Revision date: Jan 9th 2003

Nigel Hambly and Ian Bond

Here are some example "usages" of the WFCAM science archive. We use the term "usage", rather than "query" (used, for example, in a similar exercise undertaken by the SDSS archive team in specifying the SQLServer implementation of the SDSS Science Archive) because it seems that a lot of the applications that the user would want are going to involve a combination of interactive analysis and on-the-fly processing (or indeed feeding the results of one application into another) as well as formulating SQL queries. Furthermore, these usages concentrate on science applications rather than Science Archive/DBMS implementation details. Note that we prefer the term "usage" to "use case" since the latter is commonly used in Universal Modelling Language to describe the general, high-level interaction between a system and an "actor", whereas the following examples are specific functions of the Science Archive.

As a starting point for generating these usages, we have used the UKIDSS proposal, specifically the 11 "key science goals" (proposal Section 1.5).
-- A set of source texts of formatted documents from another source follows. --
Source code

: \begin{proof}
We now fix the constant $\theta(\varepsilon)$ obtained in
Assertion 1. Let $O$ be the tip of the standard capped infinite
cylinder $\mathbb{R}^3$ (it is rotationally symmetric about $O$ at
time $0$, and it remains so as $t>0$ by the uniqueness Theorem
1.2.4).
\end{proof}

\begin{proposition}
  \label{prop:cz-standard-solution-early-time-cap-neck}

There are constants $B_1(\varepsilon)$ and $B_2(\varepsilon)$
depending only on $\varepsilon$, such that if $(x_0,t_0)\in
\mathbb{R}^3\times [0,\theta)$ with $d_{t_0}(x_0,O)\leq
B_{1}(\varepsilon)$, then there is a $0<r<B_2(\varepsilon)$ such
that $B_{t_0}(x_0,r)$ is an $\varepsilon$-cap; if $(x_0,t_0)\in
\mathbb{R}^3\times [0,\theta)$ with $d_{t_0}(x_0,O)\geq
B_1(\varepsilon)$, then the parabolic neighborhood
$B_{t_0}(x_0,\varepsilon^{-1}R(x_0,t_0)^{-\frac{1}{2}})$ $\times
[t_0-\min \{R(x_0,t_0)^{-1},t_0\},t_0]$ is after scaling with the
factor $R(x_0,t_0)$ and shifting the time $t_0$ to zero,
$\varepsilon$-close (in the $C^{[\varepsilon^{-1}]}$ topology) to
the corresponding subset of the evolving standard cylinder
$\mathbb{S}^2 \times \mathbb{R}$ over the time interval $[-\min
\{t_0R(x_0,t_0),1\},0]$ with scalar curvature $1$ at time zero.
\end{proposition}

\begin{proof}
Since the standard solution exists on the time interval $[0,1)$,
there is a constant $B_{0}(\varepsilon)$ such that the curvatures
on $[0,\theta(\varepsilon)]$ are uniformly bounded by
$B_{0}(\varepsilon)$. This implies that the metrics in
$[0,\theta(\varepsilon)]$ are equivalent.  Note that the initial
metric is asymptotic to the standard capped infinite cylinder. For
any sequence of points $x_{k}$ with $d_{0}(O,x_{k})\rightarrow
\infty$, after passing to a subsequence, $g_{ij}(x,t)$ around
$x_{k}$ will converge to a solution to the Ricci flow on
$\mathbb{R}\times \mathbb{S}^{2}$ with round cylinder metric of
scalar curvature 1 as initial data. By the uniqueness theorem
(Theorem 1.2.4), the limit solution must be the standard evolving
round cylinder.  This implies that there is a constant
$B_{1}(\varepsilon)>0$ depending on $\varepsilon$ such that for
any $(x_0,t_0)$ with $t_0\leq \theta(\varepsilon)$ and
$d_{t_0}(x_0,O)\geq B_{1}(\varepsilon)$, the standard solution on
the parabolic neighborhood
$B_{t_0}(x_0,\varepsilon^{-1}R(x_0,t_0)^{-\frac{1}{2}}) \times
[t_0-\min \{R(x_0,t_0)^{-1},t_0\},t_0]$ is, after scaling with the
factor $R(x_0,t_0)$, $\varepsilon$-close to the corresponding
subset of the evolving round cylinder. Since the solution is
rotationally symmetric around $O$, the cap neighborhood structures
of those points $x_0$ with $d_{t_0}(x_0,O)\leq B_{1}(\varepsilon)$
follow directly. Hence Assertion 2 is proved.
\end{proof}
We then detail other usages extracted from science goals within the subsurvey components of UKIDSS, and finally give some more general examples of data exploration and data mining. The usages have been supplemented with some discussion and analysis (appended) following review by the UKIDSS Consortium.


U1:  Count the number of sources in the LAS which satisfy the colour constraints (Y-J) > 1.0, (J-H) < 0.5 where SDSS i,z flux limits at the same position are less than 2-sigma. User then refines the query as necessary to give a reasonable number of candidates. When satisfied, the user requests a list, selecting output attributes from those available for the LAS, and finder charts in JHK for each object.

This is to search for the nearest and faintest substellar sources (first UKIDSS key science goal).


U2:  List all star-like objects with izYJHK SDSS/UKIDSS-LAS colours consistent with the colours of quasars at redshifts 5.8 < z < 7.2 or z > 7.2 (user specifies cuts in colour space). Return plots of (i-z) v. (z-J) and (i-Y) v. (Y-J) with these sources plotted in a specified symbol type, with 1 in every 10,000 other stellar sources plotted as points.

This is to search for the highest redshift quasars, and break the z=7 QSO barrier (second and third UKIDSS key science goals).


U3:  For a given cluster target in the UKIDSS GCS, make a candidate membership list via selection of stellar sources in colour-magnitude, colour-colour and proper motion space. Cross-correlate the candidate list against a user-supplied catalogue of optical/near-infrared detections in the same region.

Allows the user to determine the substellar mass function for the cluster (fourth UKIDSS key science goal).


U4:  From the UKIDSS LAS, provide a list of all stellar objects that have measured proper motions greater than 5x their estimated proper motion error; additionally give a count of all stellar objects that are unpaired between the two epochs of the LAS observations with specified conditions on image quality flags. User then refines these conditions to produce a manageable list of very high proper motion candidate stars. Return finder charts in JHK for all candidates.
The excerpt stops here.